Outside of National DMV Appreciation Week, DMVs also participate in National Blue & Green Day, which takes place every April. Employees wear the Donate Life America colors—blue and green—along with decorating their offices and sharing photos.

“Blue & Green Day is where DMV employees really take it to the extreme,” says Kevin Shwedo, executive director of the South Carolina Department of Motor Vehicles. “My employees throughout the state hold competitions to bring greater awareness to Donate Life America in their own communities. They love the spirit of competition, but they also know that what they’re doing makes a difference and gives us the opportunity to change and save lives.”

“Since April is Donor Awareness Month, that’s when we make the biggest splash,” adds Jean Shiomoto, director of the California Department of Motor Vehicles. “We participate in Blue & Green Day, and have a big decorating contest with our field offices and call centers. They submit photos to Donate Life California, and then they judge who has the best decorated office and gives them an award, so it’s gotten pretty competitive over the last few years.”

Nationwide Participation

To get more involved with Donate Life America, jurisdictions can meet and work directly with their Donate Life state teams, as well as state organ procurement agencies, to discuss things like what DMVs and Donate Life can do better, what resources Donate Life can provide for DMVs, how to impact state legislation and more.

“The key is to have a good relationship with the Donate Life executive director for your state,” says Shwedo. “They can do amazing things to help us bring attention to the cause.”

In South Carolina, Shwedo says they hold press conferences at the beginning of every legislative session with the governor and some of the legislators to bring attention to what they’re trying to accomplish—doubling the state’s donor registration rate in five years. DMV employees also wear Donate Life America polo shirts every Friday, which Shwedo says sparks conversation about organ donation both inside and outside of DMV offices.

In Florida, field offices nominate “Organ Donor Champions,” who attend quarterly meetings with their state team in Miami to share their thoughts and answer questions about organ donation in order to share with their offices.

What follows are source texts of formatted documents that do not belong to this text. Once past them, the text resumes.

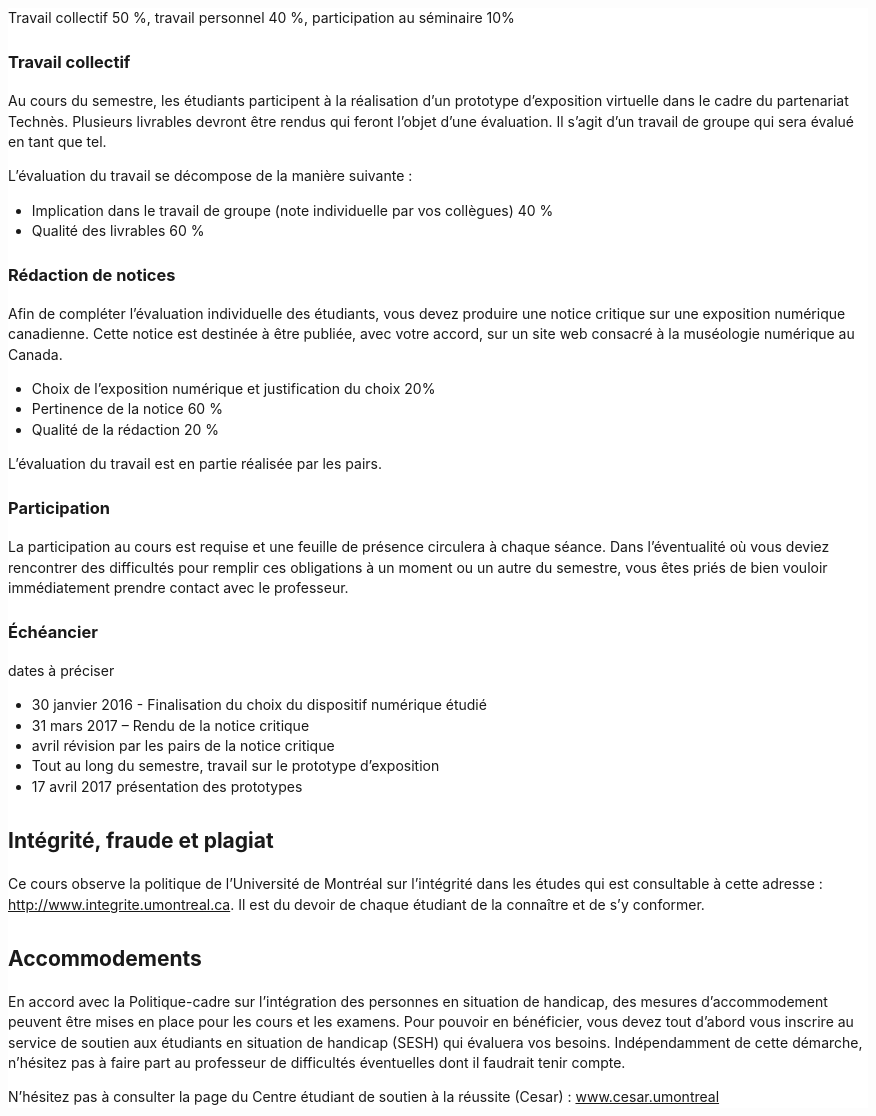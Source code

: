 Travail collectif 50 %, travail personnel 40 %, participation au séminaire 10%

### Travail collectif

Au cours du semestre, les étudiants participent à la réalisation d’un prototype d’exposition virtuelle dans le cadre du partenariat Technès. Plusieurs livrables devront être rendus qui feront l’objet d’une évaluation. Il s’agit d’un travail de groupe qui sera évalué en tant que tel.

L’évaluation du travail se décompose de la manière suivante :

- Implication dans le travail de groupe (note individuelle par vos collègues) 40 %
- Qualité des livrables 60 %

### Rédaction de notices

Afin de compléter l’évaluation individuelle des étudiants, vous devez produire une notice critique sur une exposition numérique canadienne. Cette notice est destinée à être publiée, avec votre accord, sur un site web consacré à la muséologie numérique au Canada.

- Choix de l’exposition numérique et justification du choix 20%
- Pertinence de la notice 60 %
- Qualité de la rédaction 20 %

L’évaluation du travail est en partie réalisée par les pairs.

### Participation

La participation au cours est requise et une feuille de présence circulera à chaque séance.
Dans l’éventualité où vous deviez rencontrer des difficultés pour remplir ces obligations à un moment ou un autre du semestre, vous êtes priés de bien vouloir immédiatement prendre contact avec le professeur.

### Échéancier

dates à préciser

- 30 janvier 2016 - Finalisation du choix du dispositif numérique étudié
- 31 mars 2017 – Rendu de la notice critique
- avril révision par les pairs de la notice critique
- Tout au long du semestre, travail sur le prototype d’exposition
- 17 avril 2017 présentation des prototypes

## Intégrité, fraude et plagiat

Ce cours observe la politique de l’Université de Montréal sur l’intégrité dans les études qui est consultable à cette adresse : http://www.integrite.umontreal.ca. Il est du devoir de chaque étudiant de la connaître et de s’y conformer.

## Accommodements

En accord avec la Politique-cadre sur l’intégration des personnes en situation de handicap, des mesures d’accommodement peuvent être mises en place pour les cours et les examens.
Pour pouvoir en bénéficier, vous devez tout d’abord vous inscrire au service de soutien aux étudiants en situation de handicap (SESH) qui évaluera vos besoins.
Indépendamment de cette démarche, n’hésitez pas à faire part au professeur de difficultés éventuelles dont il faudrait tenir compte.

N’hésitez pas à consulter la page du Centre étudiant de soutien à la réussite (Cesar) : www.cesar.umontreal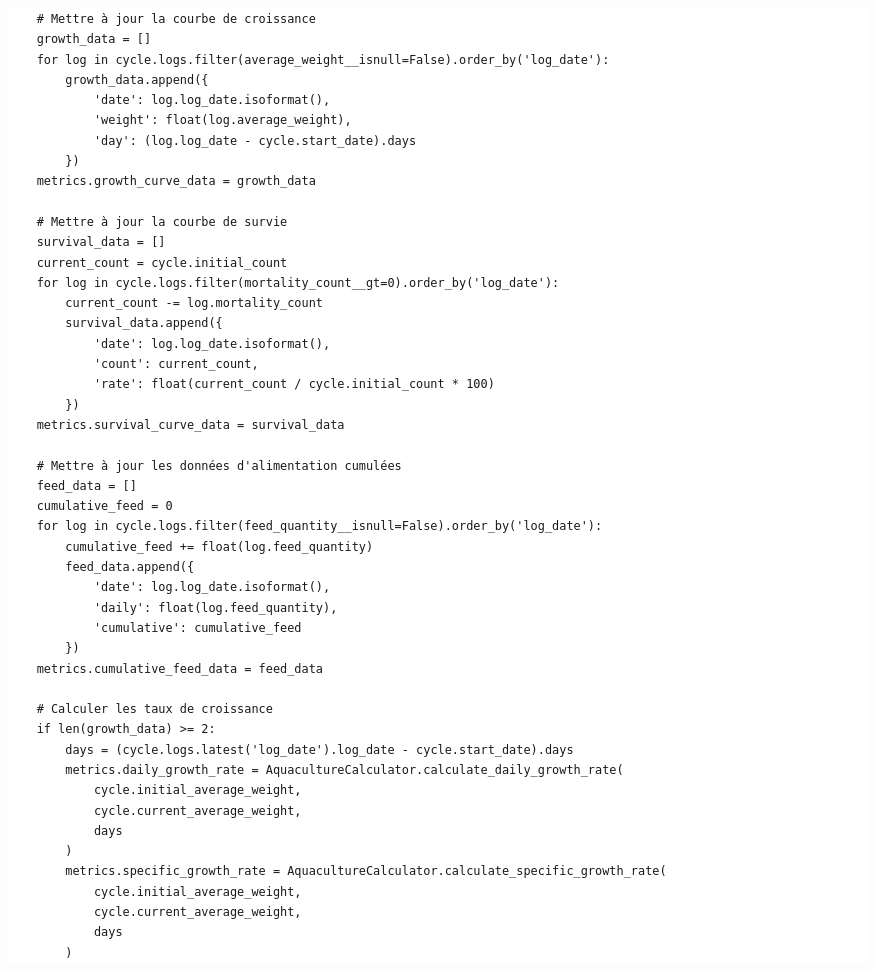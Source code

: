         # Mettre à jour la courbe de croissance
        growth_data = []
        for log in cycle.logs.filter(average_weight__isnull=False).order_by('log_date'):
            growth_data.append({
                'date': log.log_date.isoformat(),
                'weight': float(log.average_weight),
                'day': (log.log_date - cycle.start_date).days
            })
        metrics.growth_curve_data = growth_data
        
        # Mettre à jour la courbe de survie
        survival_data = []
        current_count = cycle.initial_count
        for log in cycle.logs.filter(mortality_count__gt=0).order_by('log_date'):
            current_count -= log.mortality_count
            survival_data.append({
                'date': log.log_date.isoformat(),
                'count': current_count,
                'rate': float(current_count / cycle.initial_count * 100)
            })
        metrics.survival_curve_data = survival_data
        
        # Mettre à jour les données d'alimentation cumulées
        feed_data = []
        cumulative_feed = 0
        for log in cycle.logs.filter(feed_quantity__isnull=False).order_by('log_date'):
            cumulative_feed += float(log.feed_quantity)
            feed_data.append({
                'date': log.log_date.isoformat(),
                'daily': float(log.feed_quantity),
                'cumulative': cumulative_feed
            })
        metrics.cumulative_feed_data = feed_data
        
        # Calculer les taux de croissance
        if len(growth_data) >= 2:
            days = (cycle.logs.latest('log_date').log_date - cycle.start_date).days
            metrics.daily_growth_rate = AquacultureCalculator.calculate_daily_growth_rate(
                cycle.initial_average_weight,
                cycle.current_average_weight,
                days
            )
            metrics.specific_growth_rate = AquacultureCalculator.calculate_specific_growth_rate(
                cycle.initial_average_weight,
                cycle.current_average_weight,
                days
            )
        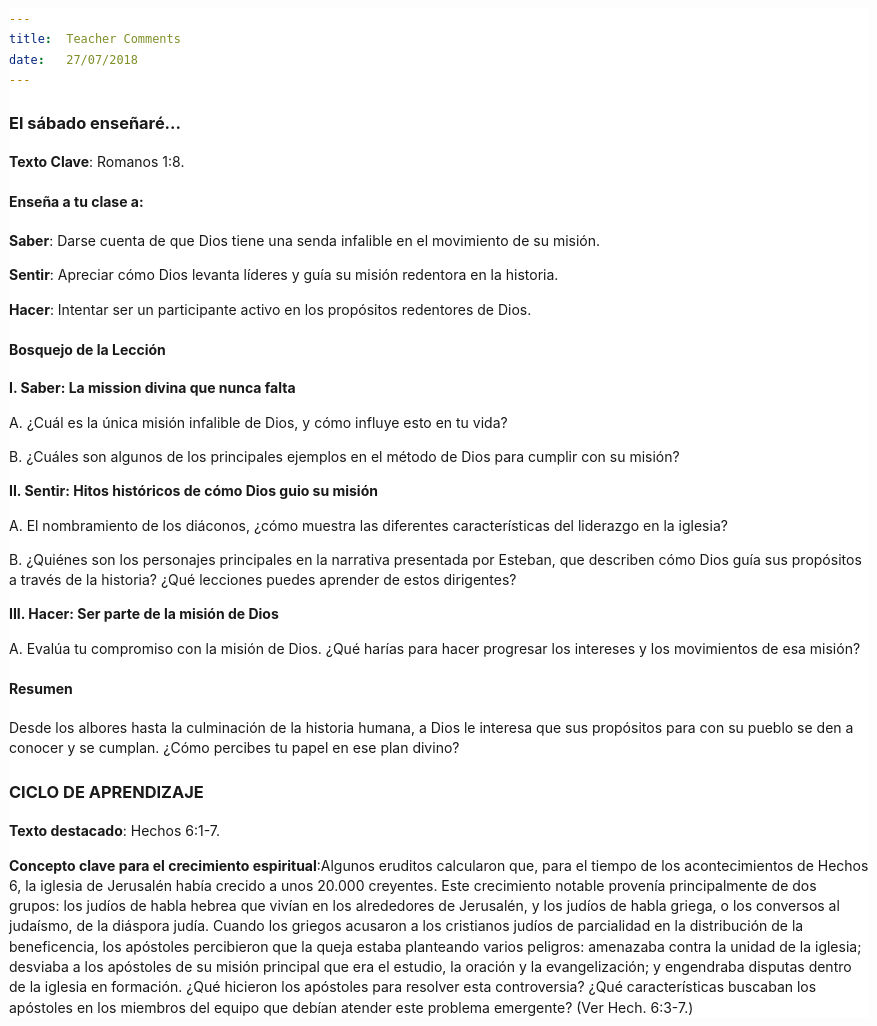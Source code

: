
 ```yaml
---
title:  Teacher Comments
date:   27/07/2018
---
```


### El sábado enseñaré...

**Texto Clave**: Romanos 1:8.

#### Enseña a tu clase a:

**Saber**: Darse cuenta de que Dios tiene una senda infalible en el movimiento de su misión.

**Sentir**: Apreciar cómo Dios levanta líderes y guía su misión redentora en la historia.

**Hacer**: Intentar ser un participante activo en los propósitos redentores de Dios.

#### Bosquejo de la Lección

**I. Saber: La mission divina que nunca falta**

A. ¿Cuál es la única misión infalible de Dios, y cómo influye esto en tu vida?

B. ¿Cuáles son algunos de los principales ejemplos en el método de Dios para cumplir con su misión?

**II. Sentir: Hitos históricos de cómo Dios guio su misión**

A. El nombramiento de los diáconos, ¿cómo muestra las diferentes características del liderazgo en la iglesia?

B. ¿Quiénes son los personajes principales en la narrativa presentada por Esteban, que describen cómo Dios guía sus propósitos a través de la historia? ¿Qué lecciones puedes aprender de estos dirigentes?

**III. Hacer: Ser parte de la misión de Dios**

A. Evalúa tu compromiso con la misión de Dios. ¿Qué harías para hacer progresar los intereses y los movimientos de esa misión?

#### Resumen

Desde los albores hasta la culminación de la historia humana, a Dios le interesa que sus propósitos para con su pueblo se den a conocer y se cumplan. ¿Cómo percibes tu papel en ese plan divino?

### CICLO DE APRENDIZAJE

**Texto destacado**: Hechos 6:1-7.

**Concepto clave para el crecimiento espiritual**:Algunos eruditos calcularon que, para el tiempo de los acontecimientos de Hechos 6, la iglesia de Jerusalén había crecido a unos 20.000 creyentes. Este crecimiento notable provenía principalmente de dos grupos: los judíos de habla hebrea que vivían en los alrededores de Jerusalén, y los judíos de habla griega, o los conversos al judaísmo, de la diáspora judía. Cuando los griegos acusaron a los cristianos judíos de parcialidad en la distribución de la beneficencia, los apóstoles percibieron que la queja estaba planteando varios peligros: amenazaba contra la unidad de la iglesia; desviaba a los apóstoles de su misión principal que era el estudio, la oración y la evangelización; y engendraba disputas dentro de la iglesia en formación. ¿Qué hicieron los apóstoles para resolver esta controversia? ¿Qué características buscaban los apóstoles en los miembros del equipo que debían atender este problema emergente? (Ver Hech. 6:3-7.)
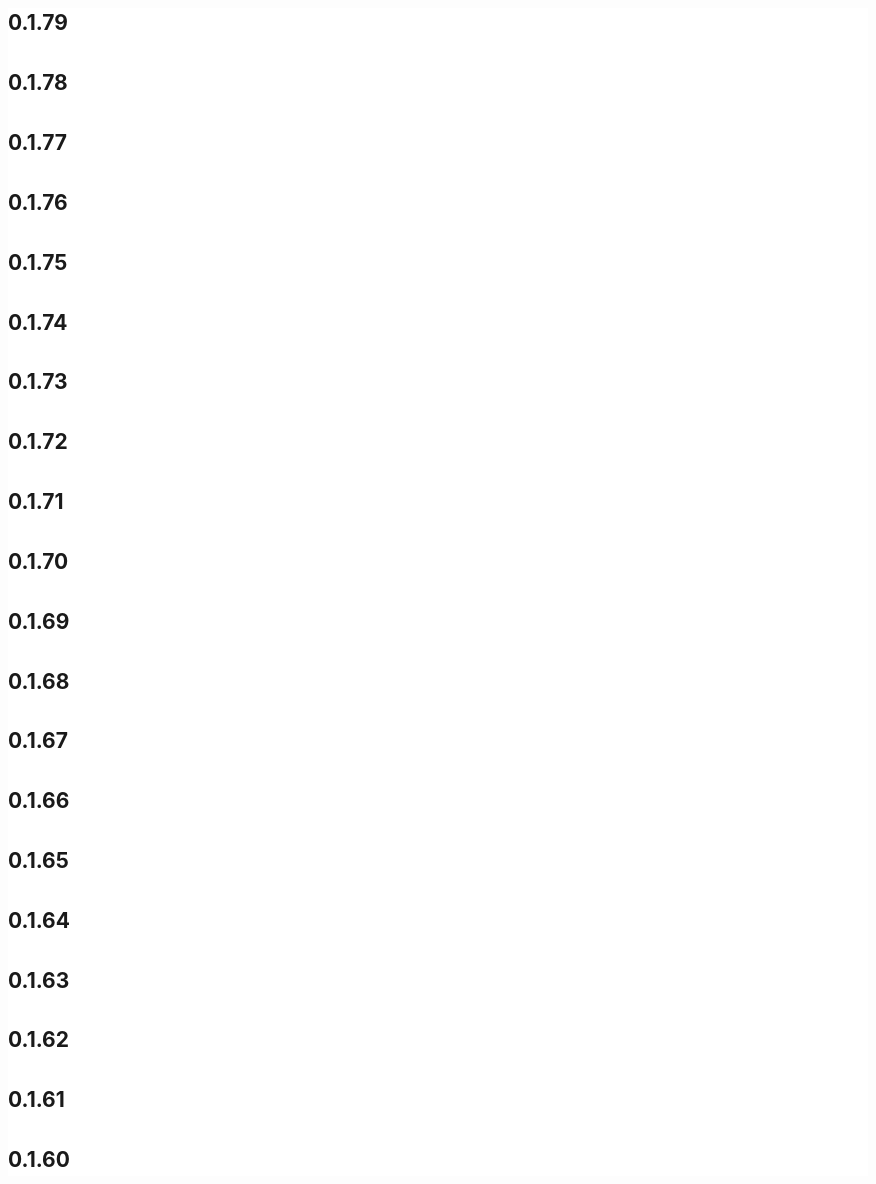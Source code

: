 ## 0.1.79

## 0.1.78

## 0.1.77

## 0.1.76

## 0.1.75

## 0.1.74

## 0.1.73

## 0.1.72

## 0.1.71

## 0.1.70

## 0.1.69

## 0.1.68

## 0.1.67

## 0.1.66

## 0.1.65

## 0.1.64

## 0.1.63

## 0.1.62

## 0.1.61

## 0.1.60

Messaging is also an important way for jurisdictions to advocate Donate Life America and increase organ donor registration. While many jurisdictions are required to ask people coming through their DMVs if they would like to become an organ donor and include the question on forms, some states go out of their way to frame the question in a more strategic or personal way. For example, the Florida Department of Highway Safety and Motor Vehicles ask customers: “Would you like to save a life today?” And the South Carolina DMV asks: “Would it be worth it to you if a family member was going to be saved by checking yes in that block?”

Donate Life state teams offer resources and conduct in-office training for DMV locations interested in learning more about the importance and how to effectively ask the question.

A Successful Partnership

While it’s difficult to track the exact impact of National DMV Appreciation Week and other events all over the country, the success of the partnership between Donate Life America and AAMVA is apparent.

“When we started back in 2006, approximately 40 million Americans were registered as organ, eye and tissue donors,” says Fleming. “We set out that year to improve our relationship with DMV partners at the national level, and to provide accurate information and to focus our outreach efforts. Here we are 11 years later, and we now have 140 million Americans registered as donors, and roughly 95 percent of [the people who have been added to the donor list] have come through DMV transactions. I think that’s really good evidence of how DMVs have helped us.”